Ma ora – giunto al terzo ascolto integrale di Who built the moon? - quelli che mi sembravano campanelli d'allarme si sono trasformati in travi portanti di un'architettura pensata e voluta.

Il terzo disco di Noel e dei suoi Birds mette le cose in chiaro fin dall'inizio; Fort Knox appoggia cori e vocalizzi sparsi su un'intelaiatura ritmica che suona decisamente rock, ma che nello sviluppo lascia trapelare la visione “sequenziale” del produttore David Holmes. A conti fatti sarà proprio questo approccio bastardo tra scrittura tradizionale e stesure che appartengono di fatto al mondo elettronico una delle carte vincenti dell'album. In questo senso la prima conferma la offre It's a beautiful world, con un beat che strizza l'occhio ai Prodigy del '97 - periodo storico che coincide con la prima collaborazione tra Noel e i Chemical Brothers (l'immensa Setting sun). Caso vuole che la successiva (e illuminante) She taught me how to fly ricordi proprio la vena psichedelica del duo di Manchester - e già che stiamo parlando del celebre borgo inglese parrebbe scorretto non citare in questo contesto anche i New Order e i loro lunedì blu.
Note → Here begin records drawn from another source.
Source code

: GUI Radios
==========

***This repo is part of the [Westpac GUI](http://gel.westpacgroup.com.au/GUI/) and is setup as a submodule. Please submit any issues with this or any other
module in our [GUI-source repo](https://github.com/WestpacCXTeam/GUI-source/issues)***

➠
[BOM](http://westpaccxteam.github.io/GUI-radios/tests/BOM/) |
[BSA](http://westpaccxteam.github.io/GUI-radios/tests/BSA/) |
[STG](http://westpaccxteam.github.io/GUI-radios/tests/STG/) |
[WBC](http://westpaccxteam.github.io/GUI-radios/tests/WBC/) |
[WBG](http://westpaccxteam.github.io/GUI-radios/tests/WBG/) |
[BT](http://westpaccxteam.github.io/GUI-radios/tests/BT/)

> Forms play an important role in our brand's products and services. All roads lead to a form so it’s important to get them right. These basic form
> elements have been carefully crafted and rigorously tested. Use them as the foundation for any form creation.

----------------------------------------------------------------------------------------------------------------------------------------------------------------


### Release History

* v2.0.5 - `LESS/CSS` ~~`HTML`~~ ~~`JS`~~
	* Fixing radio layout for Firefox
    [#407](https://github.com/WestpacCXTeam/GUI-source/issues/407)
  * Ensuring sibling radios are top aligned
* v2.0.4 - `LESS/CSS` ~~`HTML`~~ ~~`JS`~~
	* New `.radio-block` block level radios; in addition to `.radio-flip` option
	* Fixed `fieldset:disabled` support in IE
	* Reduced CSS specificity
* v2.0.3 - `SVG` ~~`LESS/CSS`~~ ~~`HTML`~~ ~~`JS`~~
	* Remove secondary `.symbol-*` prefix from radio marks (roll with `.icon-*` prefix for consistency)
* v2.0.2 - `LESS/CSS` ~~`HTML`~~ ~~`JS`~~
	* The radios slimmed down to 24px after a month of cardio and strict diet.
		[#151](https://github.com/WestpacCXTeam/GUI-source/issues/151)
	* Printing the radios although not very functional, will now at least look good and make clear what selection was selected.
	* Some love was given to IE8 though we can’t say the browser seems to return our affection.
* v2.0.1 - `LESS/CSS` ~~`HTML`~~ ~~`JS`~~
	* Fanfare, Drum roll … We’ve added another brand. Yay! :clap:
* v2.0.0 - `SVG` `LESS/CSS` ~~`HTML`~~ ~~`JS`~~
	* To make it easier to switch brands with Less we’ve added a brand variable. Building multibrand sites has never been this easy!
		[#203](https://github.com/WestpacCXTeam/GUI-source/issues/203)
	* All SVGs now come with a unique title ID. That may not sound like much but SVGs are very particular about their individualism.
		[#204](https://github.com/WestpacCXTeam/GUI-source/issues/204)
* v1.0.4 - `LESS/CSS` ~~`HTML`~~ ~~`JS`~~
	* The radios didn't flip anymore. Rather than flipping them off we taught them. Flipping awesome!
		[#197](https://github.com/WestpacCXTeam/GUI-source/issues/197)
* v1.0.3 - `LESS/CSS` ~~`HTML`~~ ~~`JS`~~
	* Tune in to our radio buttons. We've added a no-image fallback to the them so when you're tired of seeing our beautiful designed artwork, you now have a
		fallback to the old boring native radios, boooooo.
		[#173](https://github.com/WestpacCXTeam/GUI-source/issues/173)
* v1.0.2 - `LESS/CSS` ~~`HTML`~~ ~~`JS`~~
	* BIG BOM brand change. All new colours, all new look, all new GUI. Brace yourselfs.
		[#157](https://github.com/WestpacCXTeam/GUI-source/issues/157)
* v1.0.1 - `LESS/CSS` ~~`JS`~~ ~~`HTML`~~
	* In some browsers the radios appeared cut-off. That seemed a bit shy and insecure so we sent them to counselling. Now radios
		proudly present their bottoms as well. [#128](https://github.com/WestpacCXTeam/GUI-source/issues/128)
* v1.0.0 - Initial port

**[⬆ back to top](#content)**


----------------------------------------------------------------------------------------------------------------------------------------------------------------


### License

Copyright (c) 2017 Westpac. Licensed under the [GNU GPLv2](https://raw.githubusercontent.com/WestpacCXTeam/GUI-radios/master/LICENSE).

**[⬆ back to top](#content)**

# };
Il lato A del vinile termina così, e finora la voce di Noel (quasi sempre trattata) si è fatta largo sgomitando in mezzo a una moltitudine di strati sonori composti da chitarre, synth e pure qualche fiato. Girando il disco parte Be careful what you wish for, e nella mia testa si materializza il sorriso beffardo di chi da sempre viene accusato di / idolatrato per avere saccheggiato i Beatles e con strafottente tranquillità risolve la questione proponendo una sua personale rivisitazione di Come together (uscendone più che bene). Il lento che tutti ci aspettiamo fa capolino poco dopo, ma è soltanto un interludio; per una ballad a tutti gli effetti bisogna aspettare l'imponente title track, che pur viaggiando a un ritmo rilassato non rinuncia agli artifici sonori già descritti, in nome di una ricercata coerenza stilistica.

Parlare di sperimentazione a tutto tondo sarebbe inopportuno: Who built the moon? esplora territori già battuti da molti, senza inventare nulla. Ma il fatto che uno dei più validi compositori che la storia del rock recente ricordi decida di affidare la sua vena creativa a un produttore nel quale crede talmente tanto da acconsentire di lasciare fuori dalla scaletta alcuni brani solo perché troppo simili a ciò che aveva già scritto in passato è segno di coraggio. Quel coraggio che ogni svolta richiede, e che va moltiplicato per due quando tale svolta non è espressamente richiesta. Perché diciamocelo: per quello che ha combinato in questo quarto di secolo, Noel avrebbe potuto tenere buoni quei pezzi che sono finiti nel cestino senza farsi troppi crucci. E invece ha preferito scegliere una strada diversa, una strada che forse non gli appartiene del tutto - ma che ha portato all'incisione di un disco solido e ispirato. Forse non perfetto o imprescindibile, ma inattaccabile in quanto a lucidità e impegno.

7.5/10

Highlights: 
Holy mountain, It's a beautiful world, She taught me how to fly, If love is the law, The man who built the moon.


10.07.2017

Liam Gallagher - As you were (2017, Warner Bros.)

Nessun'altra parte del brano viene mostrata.